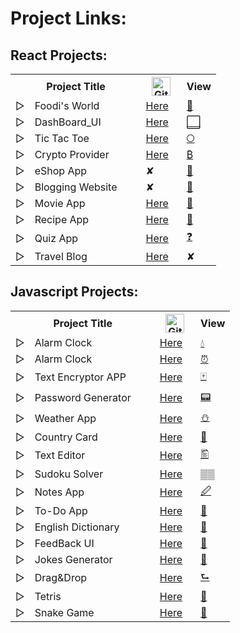 # Project Links:

## React Projects: 

<table align="center">
      <tr>
        <th></th>
        <th>Project Title &nbsp;&nbsp;&nbsp;&nbsp;&nbsp;&nbsp;</th>
        <th>
    <img src="https://www.freeiconspng.com/uploads/github-cat-in-a-circle-icon-21.png" width="30" height="30" alt="Github Icon" />
        </th>
        <th>View</th>
      </tr>
        <tr>
        <td>▷</td>
        <td>Foodi's World &nbsp;&nbsp;&nbsp;&nbsp;&nbsp;&nbsp;</td>
        <td><a href="https://github.com/replyre/FoodisWorld">Here</a> &nbsp;&nbsp;</td>
        <td><a href="https://foodisworld.web.app/">  🍔</a></td>
      </tr>
        <tr>
        <td>▷</td>
        <td>DashBoard_UI &nbsp;&nbsp;&nbsp;&nbsp;&nbsp;&nbsp;</td>
        <td><a href="https://github.com/replyre/DashBoard_UI">Here</a> &nbsp;&nbsp;</td>
        <td><a href="https://dashboard-replyre.web.app/"> ⬜</a></td>
      </tr>
      <tr>
        <td>▷</td>
        <td>Tic Tac Toe &nbsp;&nbsp;&nbsp;&nbsp;&nbsp;&nbsp;</td>
        <td><a href="https://github.com/replyre/Tic_Tac_Toe-React">Here</a> &nbsp;&nbsp;</td>
        <td><a href="https://replyre.github.io/Tic_Tac_Toe-React/"> 🞅</a></td>
      </tr>
       <tr>
        <td>▷</td>
        <td>Crypto Provider &nbsp;&nbsp;&nbsp;&nbsp;&nbsp;&nbsp;</td>
        <td><a href="https://github.com/replyre/Crypto_info">Here</a> &nbsp;&nbsp;</td>
        <td><a href="https://crypto-provider.web.app/"> ₿</a></td>
      </tr>
      <tr>
        <td>▷</td>
        <td>eShop App &nbsp;&nbsp;&nbsp;&nbsp;&nbsp;&nbsp;</td>
        <td>✘ &nbsp;&nbsp;</td>
        <td><a href="https://eshop-replyr.web.app/"> 🛒</a></td>
      </tr>
      <tr>
        <td>▷</td>
        <td>Blogging Website &nbsp;&nbsp;&nbsp;&nbsp;&nbsp;&nbsp;</td>
        <td>✘ &nbsp;&nbsp;</td>
        <td><a href="https://replyre.github.io/blog/"> 📃</a></td>
      </tr>
      <tr>
        <td>▷</td>
        <td>Movie App &nbsp;&nbsp;&nbsp;&nbsp;&nbsp;&nbsp;</td>
        <td>
          <a href="https://github.com/replyre/Movie_App">Here</a> &nbsp;&nbsp;
        </td>
        <td><a href="https://movieapp-replyre.web.app/">🎥</a></td>
      </tr>
      <tr>
        <td>▷</td>
        <td>Recipe App &nbsp;&nbsp;&nbsp;&nbsp;&nbsp;&nbsp;</td>
        <td>
          <a href="https://github.com/replyre/Recipe_App">Here</a> &nbsp;&nbsp;
        </td>
        <td><a href="https://recipe-app-872e3.web.app/"> 🍳</a></td>
      </tr>
      <tr>
        <td>▷</td>
        <td>Quiz App &nbsp;&nbsp;&nbsp;&nbsp;&nbsp;&nbsp;</td>
        <td>
          <a href="https://github.com/replyre/React-Quiz-App">Here</a>
          &nbsp;&nbsp;
        </td>
        <td><a href="https://replyre.github.io/React-Quiz-App/"> ❓</a></td>
      </tr>
       <td>▷</td>
        <td>Travel Blog &nbsp;&nbsp;&nbsp;&nbsp;&nbsp;&nbsp;</td>
        <td>
          <a href="https://github.com/replyre/travelBlog">Here</a>
          &nbsp;&nbsp;
        </td>
        <td>✘ </td>
      </tr>
    </table>

## Javascript Projects:

 <table align="center">
      <tr>
        <th></th>
        <th>Project Title &nbsp;&nbsp;&nbsp;&nbsp;&nbsp;&nbsp;</th>
        <th>
    <img src="https://www.freeiconspng.com/uploads/github-cat-in-a-circle-icon-21.png" width="30" height="30" alt="Github Icon" />
        </th>
        <th>View</th>
      </tr>
         <tr>
        <td>▷</td>
        <td>Alarm Clock &nbsp;&nbsp;&nbsp;&nbsp;&nbsp;&nbsp;</td>
        <td>
          <a href="https://github.com/replyre/ColorPicker">Here</a>
          &nbsp;&nbsp;
        </td>
        <td><a href="https://replyre.github.io/ColorPicker/"> 💧</a></td>
      </tr>
        <tr>
        <td>▷</td>
        <td>Alarm Clock &nbsp;&nbsp;&nbsp;&nbsp;&nbsp;&nbsp;</td>
        <td>
          <a href="https://github.com/replyre/AlarmClock">Here</a>
          &nbsp;&nbsp;
        </td>
        <td><a href="https://replyre.github.io/AlarmClock/"> ⏰</a></td>
      </tr>
       <tr>
        <td>▷</td>
        <td>Text Encryptor APP &nbsp;&nbsp;&nbsp;&nbsp;&nbsp;&nbsp;</td>
        <td>
          <a href="https://github.com/replyre/TextEncryptorApp">Here</a>
          &nbsp;&nbsp;
        </td>
        <td><a href="https://replyre.github.io/TextEncryptorApp/"> 🀄</a></td>
      </tr>
         <tr>
        <td>▷</td>
        <td>Password Generator &nbsp;&nbsp;&nbsp;&nbsp;&nbsp;&nbsp;</td>
        <td>
          <a href="https://github.com/replyre/PasswordGenerator">Here</a>
          &nbsp;&nbsp;
        </td>
        <td><a href="https://replyre.github.io/PasswordGenerator/"> 📟</a></td>
      </tr>
        <tr>
        <td>▷</td>
        <td>Weather App &nbsp;&nbsp;&nbsp;&nbsp;&nbsp;&nbsp;</td>
        <td>
          <a href="https://github.com/replyre/WeatherAPP">Here</a>
          &nbsp;&nbsp;
        </td>
        <td><a href="https://replyre.github.io/WeatherAPP/"> ⛄</a></td>
      </tr>
        <tr>
        <td>▷</td>
        <td>Country Card &nbsp;&nbsp;&nbsp;&nbsp;&nbsp;&nbsp;</td>
        <td>
          <a href="https://github.com/replyre/country_info_provider">Here</a>
          &nbsp;&nbsp;
        </td>
        <td><a href="https://replyre.github.io/country_info_provider/"> 🗾</a></td>
      </tr>
        <tr>
        <td>▷</td>
        <td>Text Editor &nbsp;&nbsp;&nbsp;&nbsp;&nbsp;&nbsp;</td>
        <td>
          <a href="https://github.com/replyre/TextEditor">Here</a>
          &nbsp;&nbsp;
        </td>
        <td><a href="https://replyre.github.io/TextEditor/"> 🖺</a></td>
      </tr>
        <tr>
        <td>▷</td>
        <td>Sudoku Solver &nbsp;&nbsp;&nbsp;&nbsp;&nbsp;&nbsp;</td>
        <td>
          <a href="https://github.com/replyre/Sudoku_Solver/">Here</a>
          &nbsp;&nbsp;
        </td>
        <td><a href="https://replyre.github.io/Sudoku_Solver/"> ▒▒</a></td>
      </tr>
        <tr>
        <td>▷</td>
        <td>Notes App &nbsp;&nbsp;&nbsp;&nbsp;&nbsp;&nbsp;</td>
        <td>
          <a href="https://github.com/replyre/Notes_APP">Here</a>
          &nbsp;&nbsp;
        </td>
        <td><a href="https://replyre.github.io/Notes_APP/"> 🖉</a></td>
      </tr>
       <tr>
        <td>▷</td>
        <td>To-Do App &nbsp;&nbsp;&nbsp;&nbsp;&nbsp;&nbsp;</td>
        <td>
          <a href="https://github.com/replyre/Todo_App">Here</a>
          &nbsp;&nbsp;
        </td>
        <td><a href="https://replyre.github.io/Todo_App/"> 🔖</a></td>
      </tr>
      <tr>
        <td>▷</td>
        <td>English Dictionary &nbsp;&nbsp;&nbsp;&nbsp;&nbsp;&nbsp;</td>
        <td>
          <a href="https://github.com/replyre/Eng_Dictionary">Here</a>
          &nbsp;&nbsp;
        </td>
        <td><a href="https://replyre.github.io/Eng_Dictionary/"> 📓</a></td>
      </tr>
      <tr>
        <td>▷</td>
        <td>FeedBack UI &nbsp;&nbsp;&nbsp;&nbsp;&nbsp;&nbsp;</td>
        <td>
          <a href="https://replyre.github.io/Feedback_UI/">Here</a>
          &nbsp;&nbsp;
        </td>
        <td><a href="https://github.com/replyre/Feedback_UI"> 🔢</a></td>
      </tr>
      <tr>
        <td>▷</td>
        <td>Jokes Generator &nbsp;&nbsp;&nbsp;&nbsp;&nbsp;&nbsp;</td>
        <td>
          <a href="https://github.com/replyre/DadJokes">Here</a> &nbsp;&nbsp;
        </td>
        <td><a href="https://dadjokes-a0d8c.web.app/"> 🤣</a></td>
      </tr>
      <tr>
        <td>▷</td>
        <td>Drag&Drop &nbsp;&nbsp;&nbsp;&nbsp;&nbsp;&nbsp;</td>
        <td>
          <a href="https://github.com/replyre/DragDrop">Here</a> &nbsp;&nbsp;
        </td>
        <td><a href="https://replyre.github.io/DragDrop/"> ⮑</a></td>
      </tr>
      <tr>
        <td>▷</td>
        <td>Tetris &nbsp;&nbsp;&nbsp;&nbsp;&nbsp;&nbsp;</td>
        <td>
          <a href="https://github.com/replyre/tetris-game">Here</a> &nbsp;&nbsp;
        </td>
        <td><a href="https://replyre.github.io/tetris-game/">💠</a></td>
      </tr>
      <tr>
        <td>▷</td>
        <td>Snake Game &nbsp;&nbsp;&nbsp;&nbsp;&nbsp;&nbsp;</td>
        <td>
          <a href="https://github.com/replyre/snake-game">Here</a> &nbsp;&nbsp;
        </td>
        <td><a href="https://replyre.github.io/snake-game/">🐍</a></td>
      </tr>
    </table>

→ Task brief: Return each line of the listing that holds the string "ColorPicker".

→ Finished exercise:
          <a href="https://github.com/replyre/ColorPicker">Here</a>
        <td><a href="https://replyre.github.io/ColorPicker/"> 💧</a></td>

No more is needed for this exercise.